A big part of the series’ enduring success lies with director Justin Lin, at the wheel since Tokyo Drift in ’06. In his hands, the franchise has shed the skin of the original (a sub-par, absurdly self-serious Point Break knock-off) and evolved into the knowingly over-the-top, adrenaline fuelled heist films that come racing into theatres today. Along the way, he’s assembled what is surely the most ethnically diverse cast in the history of action cinema (a factor, no doubt, in the series’ popularity internationally), while also constructing an ever expanding canon of recurring characters and cross-over plot points for diehard fans to devour.

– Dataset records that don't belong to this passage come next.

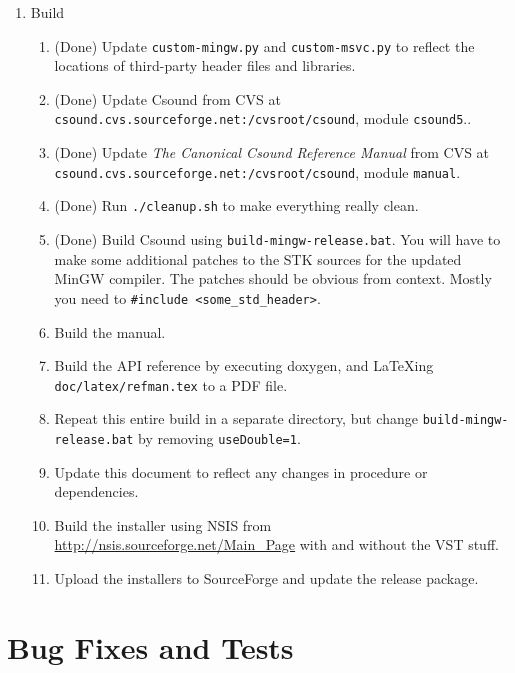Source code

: \documentclass[11pt,letterpaper,onecolumn]{scrartcl}
\begin{document}
\begin{sloppypar}
\begin{enumerate}
\begin{enumerate}
		\end{enumerate}
	\item Build   
		\begin{enumerate}
    	\item (Done) Update \texttt{custom-mingw.py} and \texttt{custom-msvc.py} to reflect the locations of third-party header files and libraries.
			\item (Done) Update Csound from CVS at \verb|csound.cvs.sourceforge.net:/cvsroot/csound|, module \texttt{csound5}..
			\item (Done) Update \emph{The Canonical Csound Reference Manual} from CVS at \verb|csound.cvs.sourceforge.net:/cvsroot/csound|, module \texttt{manual}.
			\item (Done) Run \texttt{./cleanup.sh} to make everything really clean.
	    \item (Done) Build Csound using \texttt{build-mingw-release.bat}. You will have to make some additional patches to the STK sources for the updated MinGW compiler. The patches should be obvious from context. Mostly you need to \verb|#include <some_std_header>|.
	    \item Build the manual.
	    \item Build the API reference by executing doxygen, and LaTeXing \texttt{doc/latex/refman.tex} to a PDF file.
	    \item Repeat this entire build in a separate directory, but change \texttt{build-mingw-release.bat} by removing \verb|useDouble=1|. 
	    \item Update this document to reflect any changes in procedure or dependencies. 
	    \item Build the installer using NSIS from \url{http://nsis.sourceforge.net/Main_Page} with and without the VST stuff.   
	    \item Upload the installers to SourceForge and update the release package.
		\end{enumerate}
 \end{enumerate}

\section{Bug Fixes and Tests}
\label{sec:BugFixesAndTests}


\end{sloppypar}
\end{document}
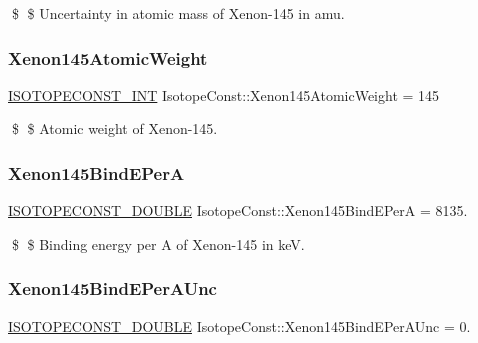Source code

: \$ \$ Uncertainty in atomic mass of Xenon-\/145 in amu. \mbox{\label{group___isotope_const-_xenon-_xe145_ga1e9fef62f46fb3b12b55c3e1479d4f3a}} 
\subsubsection{\texorpdfstring{Xenon145\+Atomic\+Weight}{Xenon145AtomicWeight}}
{\footnotesize\ttfamily \mbox{\hyperlink{group___isotope_const-_macros_ga5f18360b3e99483a35c32d789e62621c}{I\+S\+O\+T\+O\+P\+E\+C\+O\+N\+S\+T\+\_\+\+I\+NT}} Isotope\+Const\+::\+Xenon145\+Atomic\+Weight = 145}

\$ \$ Atomic weight of Xenon-\/145. \mbox{\label{group___isotope_const-_xenon-_xe145_gab4a57c632b0ba3b25a3f6bc6139b22df}} 
\subsubsection{\texorpdfstring{Xenon145\+Bind\+E\+PerA}{Xenon145BindEPerA}}
{\footnotesize\ttfamily \mbox{\hyperlink{group___isotope_const-_macros_ga8f45a7272ce02c0b4c65c44636ed719a}{I\+S\+O\+T\+O\+P\+E\+C\+O\+N\+S\+T\+\_\+\+D\+O\+U\+B\+LE}} Isotope\+Const\+::\+Xenon145\+Bind\+E\+PerA = 8135.}

\$ \$ Binding energy per A of Xenon-\/145 in keV. \mbox{\label{group___isotope_const-_xenon-_xe145_gad69c9e54f2d24b2015c3bed014a5a6a2}} 
\subsubsection{\texorpdfstring{Xenon145\+Bind\+E\+Per\+A\+Unc}{Xenon145BindEPerAUnc}}
{\footnotesize\ttfamily \mbox{\hyperlink{group___isotope_const-_macros_ga8f45a7272ce02c0b4c65c44636ed719a}{I\+S\+O\+T\+O\+P\+E\+C\+O\+N\+S\+T\+\_\+\+D\+O\+U\+B\+LE}} Isotope\+Const\+::\+Xenon145\+Bind\+E\+Per\+A\+Unc = 0.}

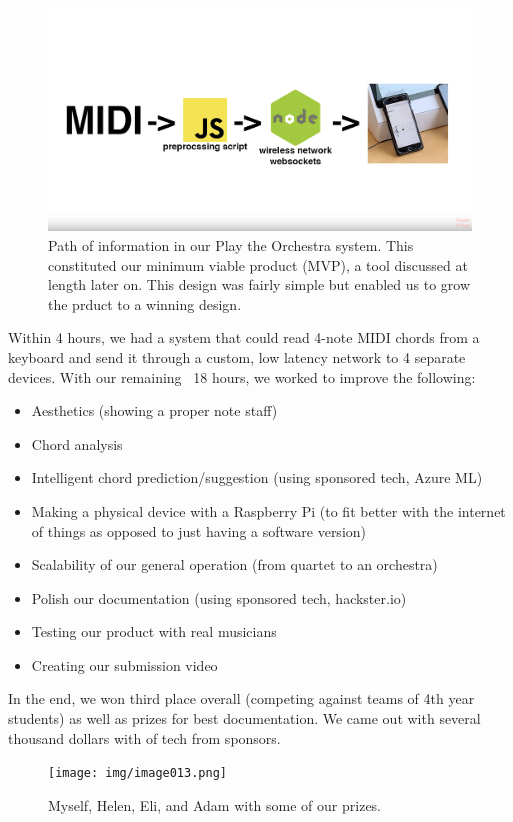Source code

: \documentclass[a4paper,12pt]{article}
\begin{document}
\begin{figure}[H]
\centering
\includegraphics[width=1\textwidth]{img/image012.png}
\caption{Path of information in our Play the Orchestra system. This constituted our minimum viable product (MVP), a tool discussed at length later on. This design was fairly simple but enabled us to grow the prduct to a winning design.}
\label{}
\end{figure}

Within 4 hours, we had a system that could read 4-note MIDI chords from a keyboard and send it through a custom, low latency network to 4 separate devices. With our remaining ~18 hours, we worked to improve the following:

\begin{itemize}
	\item Aesthetics (showing a proper note staff)
	\item Chord analysis
	\item Intelligent chord prediction/suggestion (using sponsored tech, Azure ML)
	\item Making a physical device with a Raspberry Pi (to fit better with the internet of things as opposed to just having a software version)
	\item Scalability of our general operation (from quartet to an orchestra)
	\item Polish our documentation (using sponsored tech, hackster.io)
	\item Testing our product with real musicians
	\item Creating our submission video
\end{itemize}
In the end, we won third place overall (competing against teams of 4th year students) as well as prizes for best documentation. We came out with several thousand dollars with of tech from sponsors.

\begin{figure}[H]
\centering
\texttt{[image: img/image013.png]}
\caption{Myself, Helen, Eli, and Adam with some of our prizes.}
\label{}
\end{figure}
\end{document}
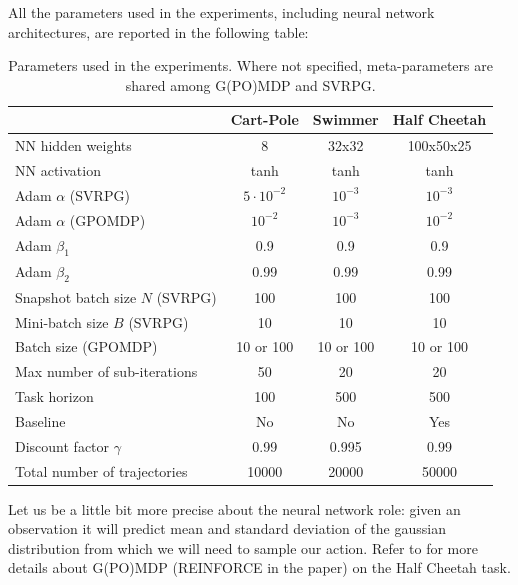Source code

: All the parameters used in the experiments, including neural network architectures, are reported in the following table:

\begin{table}[H]\caption{Parameters used in the experiments. Where not specified, meta-parameters are shared among G(PO)MDP and SVRPG.}\label{table:metaparams}
	\centering
	\begin{tabular}{| l | c  c  c |}
		\hline	
		& Cart-Pole & Swimmer & Half Cheetah \\
		\hline
		NN hidden weights & 8 & 32x32 & 100x50x25 \\
		NN activation & tanh & tanh & tanh \\
		Adam $\alpha$ (SVRPG) & $5\cdotp10^{-2}$ & $10^{-3}$ & $10^{-3}$ \\
		Adam $\alpha$ (GPOMDP) & $10^{-2}$ & $10^{-3}$ & $10^{-2}$ \\
		Adam $\beta_1$ & 0.9 & 0.9 & 0.9 \\
		Adam $\beta_2$ & 0.99 & 0.99 & 0.99 \\ 
		Snapshot batch size $N$ (SVRPG) & 100 & 100 & 100 \\
		Mini-batch size $B$ (SVRPG) & 10 & 10 & 10 \\
		Batch size (GPOMDP) & 10 or 100 & 10 or 100 & 10 or 100\\
		Max number of sub-iterations & 50 & 20 & 20 \\
		Task horizon& 100 & 500 & 500 \\
		Baseline& No & No & Yes \\
		Discount factor $\gamma$& 0.99 & 0.995 & 0.99 \\
		Total number of trajectories& 10000 & 20000 & 50000 \\
		\hline  
	\end{tabular}
\end{table}
Let us be a little bit more precise about the neural network role: given an observation it will predict mean and standard deviation of the gaussian distribution from which we will need to sample our action. Refer to \cite{duan2016benchmarking} for more details about G(PO)MDP (REINFORCE in the paper) on the Half Cheetah task.



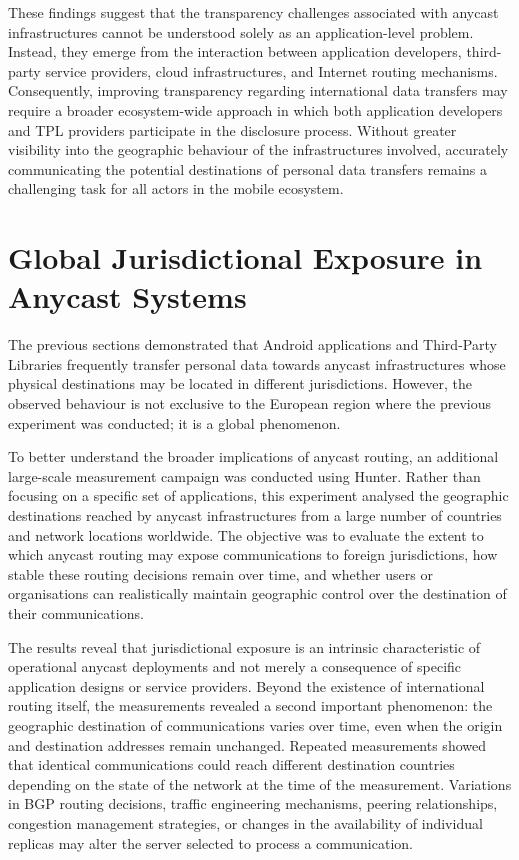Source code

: These findings suggest that the transparency challenges associated with anycast infrastructures cannot be understood solely as an application-level problem. Instead, they emerge from the interaction between application developers, third-party service providers, cloud infrastructures, and Internet routing mechanisms. Consequently, improving transparency regarding international data transfers may require a broader ecosystem-wide approach in which both application developers and TPL providers participate in the disclosure process. Without greater visibility into the geographic behaviour of the infrastructures involved, accurately communicating the potential destinations of personal data transfers remains a challenging task for all actors in the mobile ecosystem.

\section{Global Jurisdictional Exposure in Anycast Systems}
\label{sc:anycast_experiments_global_anycast}


The previous sections demonstrated that Android applications and Third-Party Libraries frequently transfer personal data towards anycast infrastructures whose physical destinations may be located in different jurisdictions. However, the observed behaviour is not exclusive to the European region where the previous experiment was conducted; it is a global phenomenon.

To better understand the broader implications of anycast routing, an additional large-scale measurement campaign was conducted using Hunter. Rather than focusing on a specific set of applications, this experiment analysed the geographic destinations reached by anycast infrastructures from a large number of countries and network locations worldwide. The objective was to evaluate the extent to which anycast routing may expose communications to foreign jurisdictions, how stable these routing decisions remain over time, and whether users or organisations can realistically maintain geographic control over the destination of their communications.

The results reveal that jurisdictional exposure is an intrinsic characteristic of operational anycast deployments and not merely a consequence of specific application designs or service providers. Beyond the existence of international routing itself, the measurements revealed a second important phenomenon: the geographic destination of communications varies over time, even when the origin and destination addresses remain unchanged. Repeated measurements showed that identical communications could reach different destination countries depending on the state of the network at the time of the measurement. Variations in BGP routing decisions, traffic engineering mechanisms, peering relationships, congestion management strategies, or changes in the availability of individual replicas may alter the server selected to process a communication.

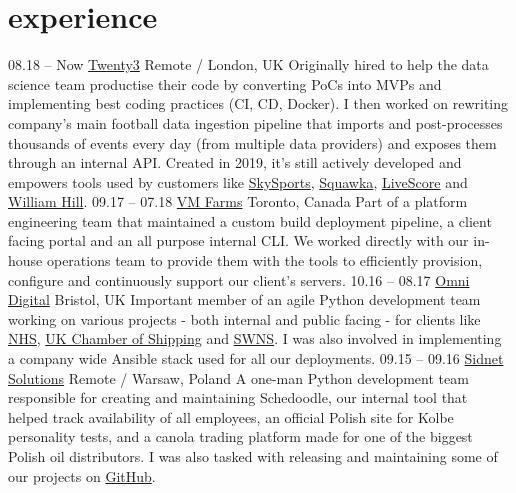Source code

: \documentclass[]{cv-style}  %
\begin{document}

\section{experience}
  \vspace{-0.25cm}

\begin{entrylist}
\entry
  {08.18 -- Now}
  {\href{https://twenty3.sport/}{Twenty3}}
  {Remote / London, UK}
  {Originally hired to help the data science team productise their code by converting PoCs into MVPs and implementing best coding practices (CI, CD, Docker). I then worked on rewriting company's main football data ingestion pipeline that imports and post-processes thousands of events every day (from multiple data providers) and exposes them through an internal API. Created in 2019, it's still actively developed and empowers tools used by customers like \href{https://www.skysports.com/}{SkySports}, \href{https://www.squawka.com/}{Squawka}, \href{https://www.livescore.com/}{LiveScore} and \href{https://www.williamhill.com/}{William Hill}.}
\entry
  {09.17 -- 07.18}
  {\href{https://vmfarms.com/}{VM Farms}}
  {Toronto, Canada}
  {Part of a platform engineering team that maintained a custom build deployment pipeline, a client facing portal and an all purpose internal CLI. We worked directly with our in-house operations team to provide them with the tools to efficiently provision, configure and continuously support our client's servers.}
\entry
  {10.16 -- 08.17}
  {\href{https://omni-digital.co.uk/}{Omni Digital}}
  {Bristol, UK}
  {Important member of an agile Python development team working on various projects - both internal and public facing - for clients like \href{https://www.bristolccg.nhs.uk/}{NHS}, \href{https://www.ukchamberofshipping.com/}{UK Chamber of Shipping} and \href{http://swns.com/}{SWNS}. I was also involved in implementing a company wide Ansible stack used for all our deployments.}
\entry
  {09.15 -- 09.16}
  {\href{https://sidnet.info/}{Sidnet Solutions}}
  {Remote / Warsaw, Poland}
  {A one-man Python development team responsible for creating and maintaining Schedoodle, our internal tool that helped track availability of all employees, an official Polish site for Kolbe personality tests, and a canola trading platform made for one of the biggest Polish oil distributors. I was also tasked with releasing and maintaining some of our projects on \href{https://github.com/Pythonity}{GitHub}.}

\end{entrylist}
\end{document}
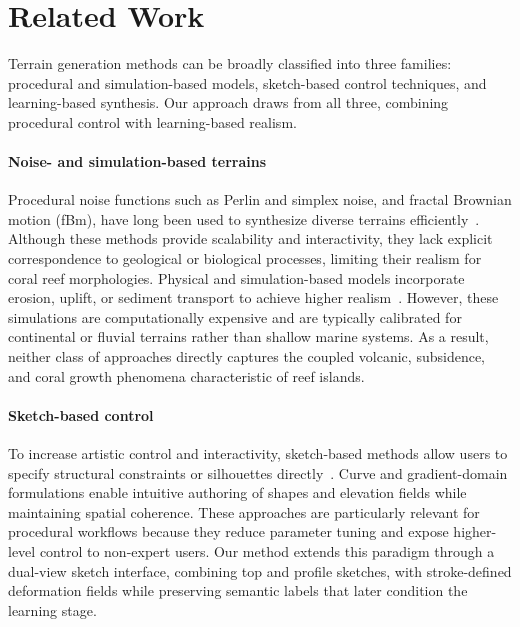 
\section{Related Work}

Terrain generation methods can be broadly classified into three families: procedural and simulation-based models, sketch-based control techniques, and learning-based synthesis. Our approach draws from all three, combining procedural control with learning-based realism.

\paragraph{Noise- and simulation-based terrains}
Procedural noise functions such as Perlin and simplex noise, and fractal Brownian motion (fBm), have long been used to synthesize diverse terrains efficiently~\cite{Perlin1985,Perlin2001,Musgrave1989,Ebert2003,Reinhard2010}. Although these methods provide scalability and interactivity, they lack explicit correspondence to geological or biological processes, limiting their realism for coral reef morphologies.  
Physical and simulation-based models incorporate erosion, uplift, or sediment transport to achieve higher realism~\cite{Benes2006,Mei2007,Neidhold2005,Cordonnier2016,Cordonnier2017a,Schott2023}. However, these simulations are computationally expensive and are typically calibrated for continental or fluvial terrains rather than shallow marine systems. As a result, neither class of approaches directly captures the coupled volcanic, subsidence, and coral growth phenomena characteristic of reef islands.

\paragraph{Sketch-based control}
To increase artistic control and interactivity, sketch-based methods allow users to specify structural constraints or silhouettes directly~\cite{Gain2009,Hnaidi2010,Tasse2014,Gasch2020,Talgorn2018,Guerin2022}. Curve and gradient-domain formulations enable intuitive authoring of shapes and elevation fields while maintaining spatial coherence. These approaches are particularly relevant for procedural workflows because they reduce parameter tuning and expose higher-level control to non-expert users.  
Our method extends this paradigm through a dual-view sketch interface, combining top and profile sketches, with stroke-defined deformation fields while preserving semantic labels that later condition the learning stage.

Case in point, the story of the latest film surrounds the revelation that Toretto’s former lover Letty Ortiz (Michele Rodriguez) has been recruited by a gang of British criminals hijacking military convoys in Europe, despite supposedly dying some two full movies earlier. Parroting the series’ overarching anthem about the importance of family, Dom calls on the rest of his motor-headed brethren (Walker, Tyrese Gibson, Chris “Ludacris” Bridges, Sung Kang and Gal Gadot) and hops to pond to London. There, the crew are met by DSS Agent Luke Hobbs (Dwayne “The Rock” Johnson), the bulky antagonist of Fast Five, who has agreed to grant them a pardon for their past crimes, on the condition that they help bring Letty’s ruthless employer (Luke Evans) to justice.
Of course, the percentage of viewers that actually care about the overarching Fast and Furious mythos is probably pretty small. Hell, whether these films even need a story is sort of debatable; if the cheers and shouts of my worked up audience are anything to go by, people buy a ticket to this series for one thing and one thing only: balls to the wall automotive action. On that front, Lin and company well and truly deliver. Although nocturnal settings are occasionally an obstacle, smart editing and steady photography ensure that we’re well aware of the geography of each set-piece, which include a skirmish with a low to the ground, F1 style armoured vehicle capable of catapulting cars into the air, and a perilous muscle-car versus tank pursuit down the middle of a busy Spanish freeway.
The non-car oriented action scenes are similarly thrilling, particularly when they involve MMA fighter turned actress Gina Carano (star of last year’s low-key action masterwork Haywire), playing Hobbs’ arse-kicking second in command. But the preposterous piece de resistance comes in the climax: a high-speed chase down what is apparently the world’s single longest runway, in which Toretto et al. must tether their cars to a cargo jet in order to prevent the villains from escaping. With no less than six different points of action occurring simultaneously, the sequence is executed superbly, characterising (and outdoing) the relentless speed and sense-defying audacity that makes the entire silly enterprise so much fun.
And make no mistake: this film is extraordinarily silly. But unlike the early entries in the series, plagued by delusions of gravitas and grit, Fast & Furious 6 knows exactly how ludicrous it is. The machismo here is tinged with humour, with Lin making the most of his cast’s considerable bromantic chemistry in the lulls between the chases and pileups. Unsurprisingly, the weakest parts of the movie are those that deal most heavily in plot; the explanation behind Letty’s resurrection and subsequent allegiance switch is one of the stupidest in the book, while a tangent that sees Walker’s O’Brian go undercover in a Californian prison to extract information from a foe is a major and unnecessary momentum killer.
Still, those willing to overlook the narrative potholes should have a blast with Lin’s latest. The action is thrilling and plentiful, while the themes (about family, honour and the significance of home) are simple but dopily charming. The ending seems to bring the story of the Toretto clan full circle, and a fitting conclusion it would have been. That is, until a mind-blowing mid-credits stinger, one that promises plenty more vehicular mayhem yet to come.